Defendant fails to recognize that he previously briefed the issue of double recovery for purposes of sentencing and unsuccessfully argued it at sentencing. (D-189, D-246, p. 173-74.) The Court, in ordering both forfeiture and restitution, implicitly rejected Defendant's double recovery argument.

Additionally, on appeal, Defendant argued that "[p]ermitting the Government to collect restitution and forfeiture and to pay both to itself as the 'victim' results in double payment." Initial Brief of Appellant at 18, United States v. Rosin, 263 Fed. Appx. 16 (11th Cir. 2008) (06-15538-GG), 2007 WL 774271. Defendant further argued, "the forfeiture money judgment and restitution order are duplicative and excessive" and that requiring him to pay both was an "excessive punishment [that] violates the Eighth Amendment." Id. at. 76-77. Defendant specifically contended that because Medicare is a Government agency to which over 98% of the ordered restitution is owed, allowing the "Government to collect in full for both restitution and forfeiture is double payment."Id. The Government responded in opposition that forfeiture and restitution are distinct and independent components of Defendant's sentence that were both mandated by statute. Brief of the United States at 61, United States v. Rosin, 263 Fed. Appx. 16 (11th Cir. 2008) (06-15538-GG), 2007 WL 1898851. The Government further argued that the Department of Justice would receive the forfeited proceeds and the Department of Health and Human Services would receive the restitution, thus there was no unlawful double payment. Id.

The Eleventh Circuit, in addressing Defendant's arguments, noted the different goals served by restitution and forfeiture and stated,

[t]hat a defendant may ultimately be ordered to pay in restitution and forfeiture more than he took is of little consequence:
[P]aying restitution plus forfeiture at worst forces the offender to disgorge a total amount equal to twice the value of the proceeds of the crime. Given the many tangible and intangible costs of criminal activity, this is in no way disproportionate to the harm inflected upon government and society by the offense.
Rosin, 263 Fed. Appx. at 19 (citation omitted).
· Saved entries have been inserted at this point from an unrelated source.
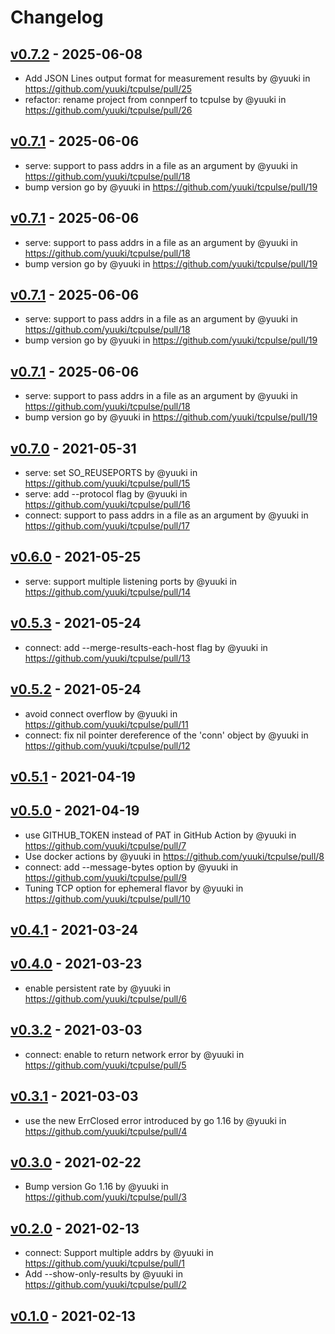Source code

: # Changelog

## [v0.7.2](https://github.com/yuuki/tcpulse/compare/v0.7.1...v0.7.2) - 2025-06-08
- Add JSON Lines output format for measurement results by @yuuki in https://github.com/yuuki/tcpulse/pull/25
- refactor: rename project from connperf to tcpulse by @yuuki in https://github.com/yuuki/tcpulse/pull/26

## [v0.7.1](https://github.com/yuuki/tcpulse/compare/v0.7.0...v0.7.1) - 2025-06-06
- serve: support to pass addrs in a file as an argument by @yuuki in https://github.com/yuuki/tcpulse/pull/18
- bump version go by @yuuki in https://github.com/yuuki/tcpulse/pull/19

## [v0.7.1](https://github.com/yuuki/tcpulse/compare/v0.7.0...v0.7.1) - 2025-06-06
- serve: support to pass addrs in a file as an argument by @yuuki in https://github.com/yuuki/tcpulse/pull/18
- bump version go by @yuuki in https://github.com/yuuki/tcpulse/pull/19

## [v0.7.1](https://github.com/yuuki/tcpulse/compare/v0.7.0...v0.7.1) - 2025-06-06
- serve: support to pass addrs in a file as an argument by @yuuki in https://github.com/yuuki/tcpulse/pull/18
- bump version go by @yuuki in https://github.com/yuuki/tcpulse/pull/19

## [v0.7.1](https://github.com/yuuki/tcpulse/compare/v0.7.0...v0.7.1) - 2025-06-06
- serve: support to pass addrs in a file as an argument by @yuuki in https://github.com/yuuki/tcpulse/pull/18
- bump version go by @yuuki in https://github.com/yuuki/tcpulse/pull/19

## [v0.7.0](https://github.com/yuuki/tcpulse/compare/v0.6.0...v0.7.0) - 2021-05-31
- serve: set SO_REUSEPORTS by @yuuki in https://github.com/yuuki/tcpulse/pull/15
- serve: add --protocol flag by @yuuki in https://github.com/yuuki/tcpulse/pull/16
- connect: support to pass addrs in a file as an argument by @yuuki in https://github.com/yuuki/tcpulse/pull/17

## [v0.6.0](https://github.com/yuuki/tcpulse/compare/v0.5.3...v0.6.0) - 2021-05-25
- serve: support multiple listening ports by @yuuki in https://github.com/yuuki/tcpulse/pull/14

## [v0.5.3](https://github.com/yuuki/tcpulse/compare/v0.5.2...v0.5.3) - 2021-05-24
- connect: add --merge-results-each-host flag by @yuuki in https://github.com/yuuki/tcpulse/pull/13

## [v0.5.2](https://github.com/yuuki/tcpulse/compare/v0.5.1...v0.5.2) - 2021-05-24
- avoid connect overflow by @yuuki in https://github.com/yuuki/tcpulse/pull/11
- connect: fix nil pointer dereference of the 'conn' object by @yuuki in https://github.com/yuuki/tcpulse/pull/12

## [v0.5.1](https://github.com/yuuki/tcpulse/compare/v0.5.0...v0.5.1) - 2021-04-19

## [v0.5.0](https://github.com/yuuki/tcpulse/compare/v0.4.1...v0.5.0) - 2021-04-19
- use GITHUB_TOKEN instead of PAT in GitHub Action by @yuuki in https://github.com/yuuki/tcpulse/pull/7
- Use docker actions by @yuuki in https://github.com/yuuki/tcpulse/pull/8
- connect: add --message-bytes option by @yuuki in https://github.com/yuuki/tcpulse/pull/9
- Tuning TCP option for ephemeral flavor by @yuuki in https://github.com/yuuki/tcpulse/pull/10

## [v0.4.1](https://github.com/yuuki/tcpulse/compare/v0.4.0...v0.4.1) - 2021-03-24

## [v0.4.0](https://github.com/yuuki/tcpulse/compare/v0.3.2...v0.4.0) - 2021-03-23
- enable persistent rate by @yuuki in https://github.com/yuuki/tcpulse/pull/6

## [v0.3.2](https://github.com/yuuki/tcpulse/compare/v0.3.1...v0.3.2) - 2021-03-03
- connect: enable to return network error by @yuuki in https://github.com/yuuki/tcpulse/pull/5

## [v0.3.1](https://github.com/yuuki/tcpulse/compare/v0.3.0...v0.3.1) - 2021-03-03
- use the new ErrClosed error introduced by go 1.16 by @yuuki in https://github.com/yuuki/tcpulse/pull/4

## [v0.3.0](https://github.com/yuuki/tcpulse/compare/v0.2.0...v0.3.0) - 2021-02-22
- Bump version Go 1.16 by @yuuki in https://github.com/yuuki/tcpulse/pull/3

## [v0.2.0](https://github.com/yuuki/tcpulse/compare/v0.1.0...v0.2.0) - 2021-02-13
- connect: Support multiple addrs by @yuuki in https://github.com/yuuki/tcpulse/pull/1
- Add --show-only-results by @yuuki in https://github.com/yuuki/tcpulse/pull/2

## [v0.1.0](https://github.com/yuuki/tcpulse/commits/v0.1.0) - 2021-02-13
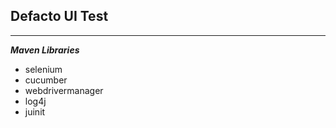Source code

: ## Defacto UI Test

---

***Maven Libraries***

- selenium
- cucumber
- webdrivermanager
- log4j
- juinit
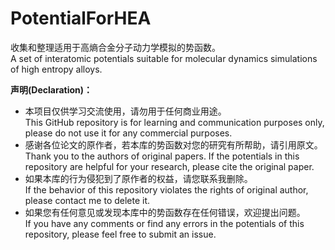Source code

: # PotentialForHEA
 收集和整理适用于高熵合金分子动力学模拟的势函数。  
 A set of interatomic potentials suitable for molecular dynamics simulations of high entropy alloys.

**声明(Declaration)：**  
- 本项目仅供学习交流使用，请勿用于任何商业用途。  
This GitHub repository is for learning and communication purposes only, please do not use it for any commercial purposes.  
- 感谢各位论文的原作者，若本库的势函数对您的研究有所帮助，请引用原文。  
Thank you to the authors of original papers. If the potentials in this repository are helpful for your research, please cite the original paper.  
- 如果本库的行为侵犯到了原作者的权益，请您联系我删除。  
If the behavior of this repository violates the rights of original author, please contact me to delete it.  
- 如果您有任何意见或发现本库中的势函数存在任何错误，欢迎提出问题。  
If you have any comments or find any errors in the potentials of this repository, please feel free to submit an issue.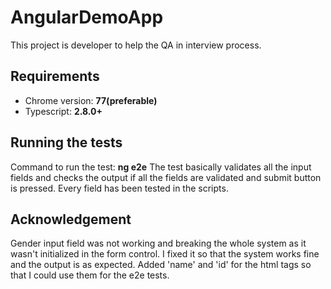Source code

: # AngularDemoApp
This project is developer to help the QA in interview process.

## Requirements
* Chrome version: **77(preferable)**
* Typescript: **2.8.0+**

## Running the tests
Command to run the test: **ng e2e**
The test basically validates all the input fields and checks the output if all the fields are validated and submit button is pressed. 
Every field has been tested in the scripts.

## Acknowledgement
Gender input field was not working and breaking the whole system as it wasn't initialized in the form control. I fixed it so that the system works fine and the output is as expected.
Added 'name' and 'id' for the html tags so that I could use them for the e2e tests.







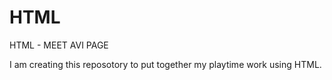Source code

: # HTML
HTML - MEET AVI PAGE
</P> I am creating this reposotory to put together my playtime work using HTML.

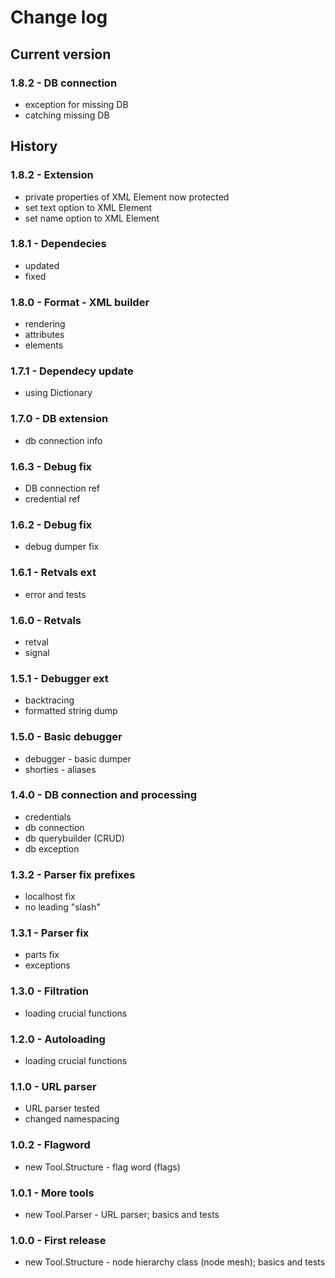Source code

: # Change log
## Current version
### 1.8.2 - DB connection
- exception for missing DB
- catching missing DB

## History
### 1.8.2 - Extension
- private properties of XML Element now protected
- set text option to XML Element
- set name option to XML Element

### 1.8.1 - Dependecies
- updated
- fixed

### 1.8.0 - Format - XML builder
- rendering
- attributes
- elements

### 1.7.1 - Dependecy update
- using Dictionary

### 1.7.0 - DB extension
- db connection info

### 1.6.3 - Debug fix
- DB connection ref
- credential ref

### 1.6.2 - Debug fix
- debug dumper fix

### 1.6.1 - Retvals ext
- error and tests

### 1.6.0 - Retvals
- retval
- signal

### 1.5.1 - Debugger ext
- backtracing
- formatted string dump

### 1.5.0 - Basic debugger
- debugger - basic dumper
- shorties - aliases

### 1.4.0 - DB connection and processing
- credentials
- db connection
- db querybuilder (CRUD)
- db exception

### 1.3.2 - Parser fix prefixes
- localhost fix
- no leading "slash"

### 1.3.1 - Parser fix
- parts fix
- exceptions

### 1.3.0 - Filtration
- loading crucial functions

### 1.2.0 - Autoloading
- loading crucial functions

### 1.1.0 - URL parser
- URL parser tested
- changed namespacing

### 1.0.2 - Flagword
- new Tool.Structure - flag word (flags)

### 1.0.1 - More tools
- new Tool.Parser - URL parser; basics and tests

### 1.0.0 - First release
- new Tool.Structure - node hierarchy class (node mesh); basics and tests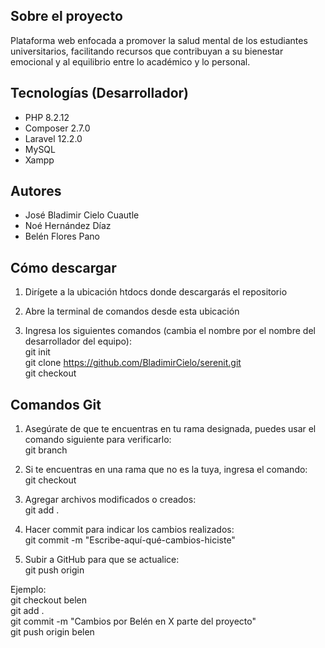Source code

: 

## Sobre el proyecto

Plataforma web enfocada a promover la salud mental de los estudiantes universitarios, facilitando recursos que contribuyan a su bienestar emocional y al equilibrio entre lo académico y lo personal.

## Tecnologías (Desarrollador)

- PHP 8.2.12
- Composer 2.7.0
- Laravel 12.2.0
- MySQL
- Xampp

## Autores

- José Bladimir Cielo Cuautle
- Noé Hernández Díaz
- Belén Flores Pano

## Cómo descargar

1. Dirígete a la ubicación htdocs donde descargarás el repositorio

2. Abre la terminal de comandos desde esta ubicación

3. Ingresa los siguientes comandos (cambia el nombre <rama-designada> por el nombre del desarrollador del equipo):
<br>git init
<br>git clone https://github.com/BladimirCielo/serenit.git
<br>git checkout <rama-desginada>

## Comandos Git
1. Asegúrate de que te encuentras en tu rama designada, puedes usar el comando siguiente para verificarlo:
<br>git branch

2. Si te encuentras en una rama que no es la tuya, ingresa el comando:
<br>git checkout <rama-designada>

3. Agregar archivos modificados o creados:
<br>git add .

4. Hacer commit para indicar los cambios realizados:
<br>git commit -m "Escribe-aquí-qué-cambios-hiciste"

5. Subir a GitHub para que se actualice:
<br>git push origin <rama-designada>

Ejemplo:
<br>git checkout belen
<br>git add .
<br>git commit -m "Cambios por Belén en X parte del proyecto"
<br>git push origin belen
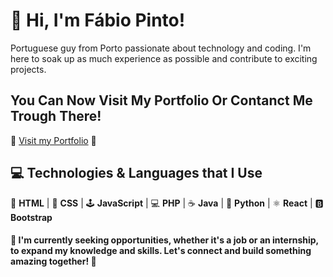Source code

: 
# 👋 Hi, I'm Fábio Pinto!

Portuguese guy from Porto passionate about technology and coding. I'm here to soak up as much experience as possible and contribute to exciting projects.

## You Can Now Visit My Portfolio Or Contanct Me Trough There!

🔗 [Visit my Portfolio](https://fabiorafael.netlify.app/) 🔗

## 💻 Technologies & Languages that I Use

🚀 **HTML** | 🎨 **CSS** | 🕹️ **JavaScript** | 💻 **PHP** | ☕ **Java** | 🐍 **Python** | ⚛️ **React** | 🅱️ **Bootstrap**

####  🔗 I'm currently seeking opportunities, whether it's a job or an internship, to expand my knowledge and skills. Let's connect and build something amazing together! 🔗
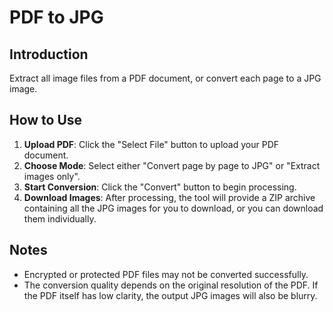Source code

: # PDF to JPG

## Introduction

Extract all image files from a PDF document, or convert each page to a JPG image.

## How to Use

1.  **Upload PDF**: Click the "Select File" button to upload your PDF document.
2.  **Choose Mode**: Select either "Convert page by page to JPG" or "Extract images only".
3.  **Start Conversion**: Click the "Convert" button to begin processing.
4.  **Download Images**: After processing, the tool will provide a ZIP archive containing all the JPG images for you to download, or you can download them individually.

## Notes

- Encrypted or protected PDF files may not be converted successfully.
- The conversion quality depends on the original resolution of the PDF. If the PDF itself has low clarity, the output JPG images will also be blurry.
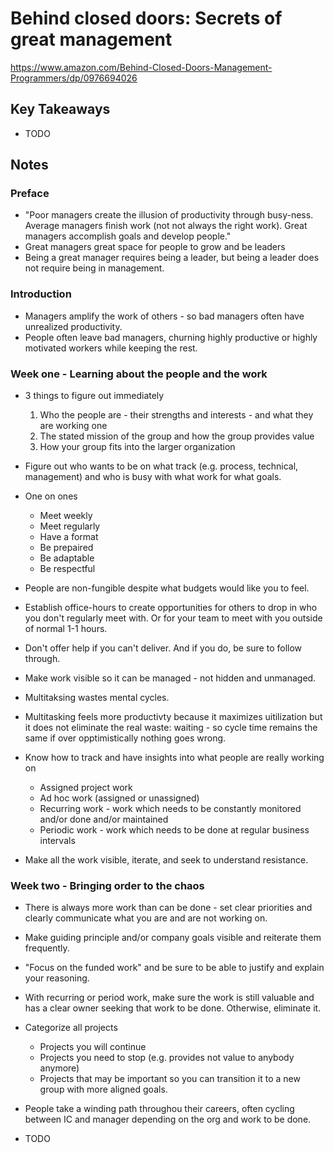 # Behind closed doors: Secrets of great management

<https://www.amazon.com/Behind-Closed-Doors-Management-Programmers/dp/0976694026>

## Key Takeaways

* TODO

## Notes

### Preface

* "Poor managers create the illusion of productivity through busy-ness. Average managers finish work (not not always the right work). Great managers accomplish goals and develop people."
* Great managers great space for people to grow and be leaders
* Being a great manager requires being a leader, but being a leader does not require being in management.

### Introduction

* Managers amplify the work of others - so bad managers often have unrealized productivity.
* People often leave bad managers, churning highly productive or highly motivated workers while keeping the rest.

### Week one - Learning about the people and the work

* 3 things to figure out immediately
    1. Who the people are - their strengths and interests - and what they are working one
    2. The stated mission of the group and how the group provides value
    3. How your group fits into the larger organization

* Figure out who wants to be on what track (e.g. process, technical, management) and who is busy with what work for what goals.

* One on ones
  * Meet weekly
  * Meet regularly
  * Have a format
  * Be prepaired
  * Be adaptable
  * Be respectful

* People are non-fungible despite what budgets would like you to feel.
* Establish office-hours to create opportunities for others to drop in who you don't regularly meet with. Or for your team to meet with you outside of normal 1-1 hours.

* Don't offer help if you can't deliver. And if you do, be sure to follow through.

* Make work visible so it can be managed - not hidden and unmanaged.

* Multitaksing wastes mental cycles.
* Multitasking feels more productivty because it maximizes uitilization but it does not eliminate the real waste: waiting - so cycle time remains the same if over opptimistically nothing goes wrong.

* Know how to track and have insights into what people are really working on
  * Assigned project work
  * Ad hoc work (assigned or unassigned)
  * Recurring work - work which needs to be constantly monitored and/or done and/or maintained
  * Periodic work - work which needs to be done at regular business intervals

* Make all the work visible, iterate, and seek to understand resistance.

### Week two - Bringing order to the chaos

* There is always more work than can be done - set clear priorities and clearly communicate what you are and are not working on.

* Make guiding principle and/or company goals visible and reiterate them frequently.

* "Focus on the funded work" and be sure to be able to justify and explain your reasoning.

* With recurring or period work, make sure the work is still valuable and has a clear owner seeking that work to be done. Otherwise, eliminate it.

* Categorize all projects
  * Projects you will continue
  * Projects you need to stop (e.g. provides not value to anybody anymore)
  * Projects that may be important so you can transition it to a new group with more aligned goals.

* People take a winding path throughou their careers, often cycling between IC and manager depending on the org and work to be done.

* TODO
It is simply not appropriate for Defendant to relitigate the issue of restitution in this post-judgment proceeding. See e.g. United States v. Pugh, 75 Fed. Appx. 546, 547 (8th Cir. 2003) (per curiam) (finding that defendant could not challenge the validity of his restitution obligation at post-judgment garnishment hearing); United States v. Smith, 88 Fed. Appx. 981 (8th Cir. 2004) (per curiam) (affirming denial of a hearing where defendant sought to challenge the validity of the fine imposed, which she could not do); United States v. Minneman, 38 Fed. Appx. 321, 323 (7th Cir. 2002) (finding res judicata prevented defendant from relitigating validity of the restitution order in post-judgment garnishment proceeding where defendant chose not to appeal the restitution order and the restitution order as to his co-defendant was affirmed on direct appeal).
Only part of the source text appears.